There are subdivisions in religious hate.  Some just hate those who they think are facing bad karma. That does not compare to hating people who you think are in Hell forever cast off from God forever.

If the person is absolutely valuable then it follows that every moment of that person’s life is as well. Therefore the person deserves only happiness in this world and in the next no matter what he or she does. Yes she or he does deserve to suffer but this deserving is blanked out by the treatment she or he deserves as a person. The doctrine of Hell shows a lack of compassion and moral sense and those who teach it have no monopoly on determining morality. To say people should suffer in Hell because they deserve it is plainly vindictive – what would you think of a person who said that a joyrider deserved to get maimed in a car crash? It might be true in a sense but its vindictive.
 
If God valued the sinners as persons he would fight their sin because he values them and not cast them into a Hell. Whoever denies this only show their own true colours.
 
To say that God loves me unconditionally means that God loves me because I am a person and not because of what I do. If my personhood were that important then he wouldn’t let me go to Hell forever but he does. So though my personhood is important he refuses to acknowledge it and therefore he hates me for that is the essence of hate.
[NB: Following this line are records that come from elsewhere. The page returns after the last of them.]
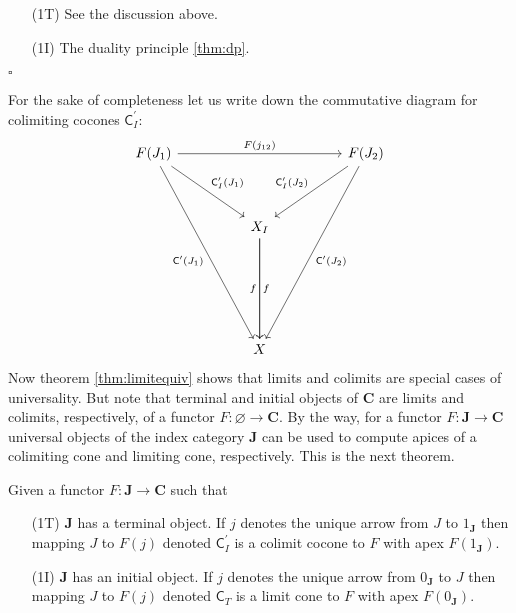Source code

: \begin{prf}
\begin{enumerate}
\item[(1T)]
See the discussion above.
\item[(1I)]
The duality principle \ref{thm:dp}.
\end{enumerate}
\phantom{proven}
\hfill
$\square$
\end{prf}
For the sake of completeness let us write down the commutative diagram for colimiting cocones $\mathsf{C}_{I}^{\prime}$:
\[
\begin{tikzcd}[sep=huge]
  F(J_{1})
  \arrow{rr}{F(j_{12})}
  \arrow{dr}{\mathsf{C}_{I}^{\prime}(J_{1})}
  \arrow[swap]{dddr}{\mathsf{C}^{\prime}(J_{1})}
  &
  &
  F(J_{2})
  \arrow{dddl}{\mathsf{C}^{\prime}(J_{2})}
  \arrow[swap]{dl}{\mathsf{C}_{I}^{\prime}(J_{2})}
  \\
  &
  X_{I}
  \arrow{dd}{f}
  \arrow[swap]{dd}{f}
  &
  \\
  \\
  &
  X
  &
\end{tikzcd}
\]
Now theorem \ref{thm:limitequiv} shows that limits and colimits are special cases of universality. But note that terminal and initial objects of $\mathbf{C}$ are limits and colimits, respectively, of a functor $F \colon \varnothing \rightarrow \mathbf{C}$. By the way, for a functor $F \colon \mathbf{J} \rightarrow \mathbf{C}$ universal objects of the index category $\mathbf{J}$ can be used to compute apices of a colimiting cone and limiting cone, respectively. This is the next theorem.
\\
\begin{thm}
\label{thm:limonuniob}
Given a functor $F \colon \mathbf{J} \rightarrow \mathbf{C}$ such that
\begin{enumerate}
\item[(1T)]
$\mathbf{J}$ has a terminal object. If $j$ denotes the unique arrow from $J$ to $1_{\mathbf{J}}$ then mapping $J$ to $F(j)$ denoted $\mathsf{C}_{I}^{\prime}$ is a colimit cocone to $F$ with apex $F(1_{\mathbf{J}})$.
\item[(1I)]
$\mathbf{J}$ has an initial object. If $j$ denotes the unique arrow from $0_{\mathbf{J}}$ to $J$ then mapping $J$ to $F(j)$ denoted $\mathsf{C}_{T}$ is a limit cone to $F$ with apex $F(0_{\mathbf{J}})$.
\end{enumerate}
\end{thm}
If God is the only thing that can make us happy as Christianity teaches then it is clear that losing him is punishment enough. The doctrine of the fire of Hell tells us that Hell is more than losing God and being lonely. There is pain of a torturing kind there as well like something exterior to you tormenting you. It could be literal fire and when it can be literal fire it is. There would be no need for the word fire to be used by Jesus symbolise agonising loneliness. This additional torment suggests that God hates the damned because he thinks what they endure in losing him is not bad enough and puts them in fire to make it worse. When God does that it shows that the damned are not in Hell against the will of God as some contend. If they burn themselves then why does he give them the power to do it?
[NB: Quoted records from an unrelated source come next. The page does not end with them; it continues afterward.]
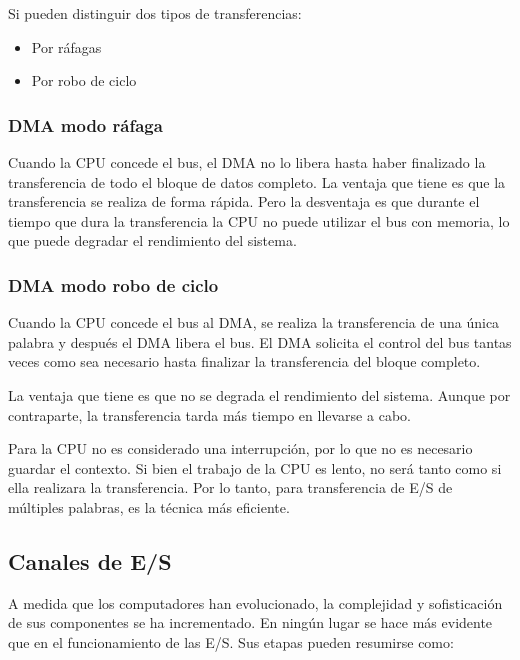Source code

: Si pueden distinguir dos tipos de transferencias:

\begin{itemize}
  \item Por ráfagas
  \item Por robo de ciclo
\end{itemize}

\begin{subs}
  \subsubsection{DMA modo ráfaga}

  Cuando la CPU concede el bus, el DMA no lo libera hasta haber finalizado la transferencia de todo el bloque de datos completo. La ventaja que tiene es que la transferencia se realiza de forma rápida. Pero la desventaja es que durante el tiempo que dura la transferencia la CPU no puede utilizar el bus con memoria, lo que puede degradar el rendimiento del sistema.

  \subsubsection{DMA modo robo de ciclo}

  Cuando la CPU concede el bus al DMA, se realiza la transferencia de una única palabra y después el DMA libera el bus. El DMA solicita el control del bus tantas veces como sea necesario hasta finalizar la transferencia del bloque completo.

  La ventaja que tiene es que no se degrada el rendimiento del sistema. Aunque por contraparte, la transferencia tarda más tiempo en llevarse a cabo.

  Para la CPU no es considerado una interrupción, por lo que no es necesario guardar el contexto. Si bien el trabajo de la CPU es lento, no será tanto como si ella realizara la transferencia. Por lo tanto, para transferencia de E/S de múltiples palabras, es la técnica más eficiente.

\end{subs}

\subsection{Canales de E/S}

A medida que los computadores han evolucionado, la complejidad y sofisticación de sus componentes se ha incrementado. En ningún lugar se hace más evidente que en el funcionamiento de las E/S. Sus etapas pueden resumirse como:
Hell is a dangerous doctrine and its seeming cruelty needs to be explained and God has no right asking us to believe until it is explained.

The idea of hate the sin but love the sinner says the sinner should be treated as if they have not committed the sin which is hardly loving either. It is evil to condone evil and is not really caring about the person for it is really indifference which is worse than hating the sinner. Also, choosing to be indifferent is an act of hate. Hate is the act and indifference is the resulting act. Nobody separates good works from the person which betrays the whole deceit of it all. Jesus permitted judging fairly and Hell teaches that sin exists so Hell is a doctrine of hatred and anybody who teaches needs to be firmly told they should not be doing that. Incidentally, if we cannot love the sinner without loving the sin it follows that if there is a God then he is a tyrant then for we are all sinners according to him so how could we love anybody? He would have made us for sadistic thrills for the growth of love was not the reason he made us.
 
Hell makes loving the sinner but not the sin impossible because it supports the idea that if the law is cruel and people break the law they deserve all it gives them. This is the logic in many Islamic countries. They think that even if stoning gays to death is wrong it is right when the gays know what the law is and break the law for they are asking for stoning and so deserve it. If a sinner wants to be hated and believes he or she should be what use is the rule about loving sinners and hating sin?
 
God must hate the unsaved as he hates the damned for they are like the living damned.
 
Suppose the Roman Catholic doctrine of venial sin, sin that doesn’t deserve hell such as stealing an apple from a shop, is true. Suppose the Roman doctrine that piles and piles of venial sin cannot add up to a mortal sin though a mortal sin may do less harm in the world and to people. Then he sends people to Hell and spares others for doing worse.
 
Rome says that some good acts are your duty and others are not and the latter are called acts of superogation. Acts of superorgation are acts above and beyond the call of duty. If the concept of acts of supererogation makes sense (it doesn’t) then it means that for Catholics morality is not about doing what is best. Yet they say that it is best to believe in duties. If it is best to believe in duties then it is a duty to do what is best. If duties are not for the best then they are the useless inventions of control freaks. Typical of a lying religion, it cannot get its ethics straight. So God according to Catholicism, says works of superorogation are works that you don’t have to do though they are for the best. Then God is saying that morality is not for the best which is really an affirmation that morality is anything more than an illusion. The damned are hated and sent to Hell over a lie made up by God.
 
It is not God who wants people in Hell. It is the vicious religion founded by Jesus Christ if he existed and his followers.
 
It is time Christianity stopped getting praised despite advocating doctrines that can do grave harm when people figure out their dark implications. It is still responsible even if it leaves these people to work it out on their own.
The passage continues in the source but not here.